Although the embodiments above have been described in considerable detail, numerous variations and modifications will become apparent to those skilled in the art once the above disclosure is fully appreciated. It is intended that the following claims be interpreted to embrace all such variations and modifications.
1. A system, comprising:
one or more processing nodes individually comprising at least one processor and a memory, the memory comprising program instructions that when executed by the at least one processor cause the at least one processor to implement a model generation protocol configured to recursively generate a sub-tree of a differentially-private decision tree, wherein to recursively generate the sub-tree the model generation protocol is configured to:
determine, from a data set previously partitioned according to a parent sub-tree, a plurality of class partitions individually comprising respective differentially-private frequencies for a plurality of attributes of the data set;
generate respective quality scores for the plurality attributes based at least in part on the plurality of class partitions;
select an attribute of the respective attributes according to the respective quality scores; and
partition, to build a plurality of child sub-trees, the data set according to an encoding determined for the selected attribute; wherein to build individual ones of the plurality of child sub-trees the model generation protocol is configured to recurse according to the partitioned data set.
2. The system of claim 1, wherein the model generation protocol is further configured to generate a leaf node, wherein to generate the leaf node the model generation protocol is configured to:
determine, from another data set previously partitioned according to another parent sub-tree, another plurality of class partitions individually comprising respective other differentially-private frequencies for the plurality of attributes of the data set;
create the leaf node based at least in part on a maximum differentially-private frequency of the respective other differentially-private frequencies.

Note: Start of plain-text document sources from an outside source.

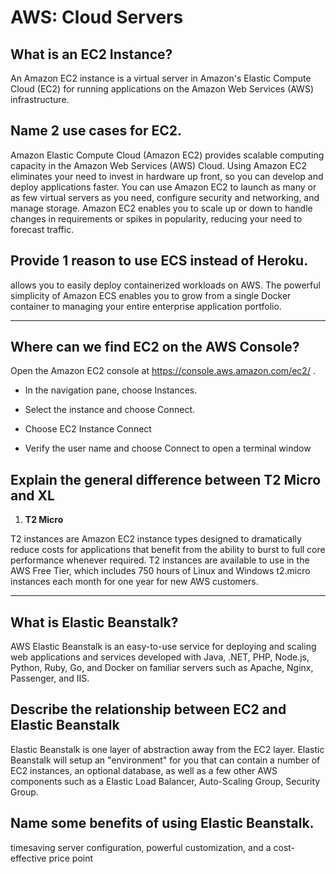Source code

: # AWS: Cloud Servers


## What is an EC2 Instance?

An Amazon EC2 instance is a virtual server in Amazon's Elastic Compute Cloud (EC2) for running applications on the Amazon Web Services (AWS) infrastructure.


## Name 2 use cases for EC2.

Amazon Elastic Compute Cloud (Amazon EC2) provides scalable computing capacity in the Amazon Web Services (AWS) Cloud. Using Amazon EC2 eliminates your need to invest in hardware up front, so you can develop and deploy applications faster. You can use Amazon EC2 to launch as many or as few virtual servers as you need, configure security and networking, and manage storage. Amazon EC2 enables you to scale up or down to handle changes in requirements or spikes in popularity, reducing your need to forecast traffic.

## Provide 1 reason to use ECS instead of Heroku.

allows you to easily deploy containerized workloads on AWS. The powerful simplicity of Amazon ECS enables you to grow from a single Docker container to managing your entire enterprise application portfolio.

---

## Where can we find EC2 on the AWS Console?

Open the Amazon EC2 console at https://console.aws.amazon.com/ec2/ .

- In the navigation pane, choose Instances.

- Select the instance and choose Connect.

- Choose EC2 Instance Connect 

- Verify the user name and choose Connect to open a terminal window

## Explain the general difference between T2 Micro and XL

1. **T2 Micro**

T2 instances are Amazon EC2 instance types designed to dramatically reduce costs for applications that benefit from the ability to burst to full core performance whenever required. T2 instances are available to use in the AWS Free Tier, which includes 750 hours of Linux and Windows t2.micro instances each month for one year for new AWS customers.

---

## What is Elastic Beanstalk?

AWS Elastic Beanstalk is an easy-to-use service for deploying and scaling web applications and services developed with Java, .NET, PHP, Node.js, Python, Ruby, Go, and Docker on familiar servers such as Apache, Nginx, Passenger, and IIS.


## Describe the relationship between EC2 and Elastic Beanstalk

Elastic Beanstalk is one layer of abstraction away from the EC2 layer. Elastic Beanstalk will setup an "environment" for you that can contain a number of EC2 instances, an optional database, as well as a few other AWS components such as a Elastic Load Balancer, Auto-Scaling Group, Security Group.


## Name some benefits of using Elastic Beanstalk.

timesaving server configuration, powerful customization, and a cost-effective price point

3. The system of claim 1, wherein the differentially-private decision tree comprises a plurality of decision nodes and a plurality of leaf nodes, and wherein individual ones of the plurality of decision nodes have a same number of child nodes.
4. The system of claim 1, wherein to determine the plurality of differentially-private frequencies the model generation protocol is configured to add respective amounts of noise to individual ones of respective determined differentially-private frequencies according to respective provided privacy and sensitivity parameters.
5. The system of claim 1, wherein the one or more processing nodes comprise a plurality of processing nodes collectively implementing a secure multiparty computation protocol.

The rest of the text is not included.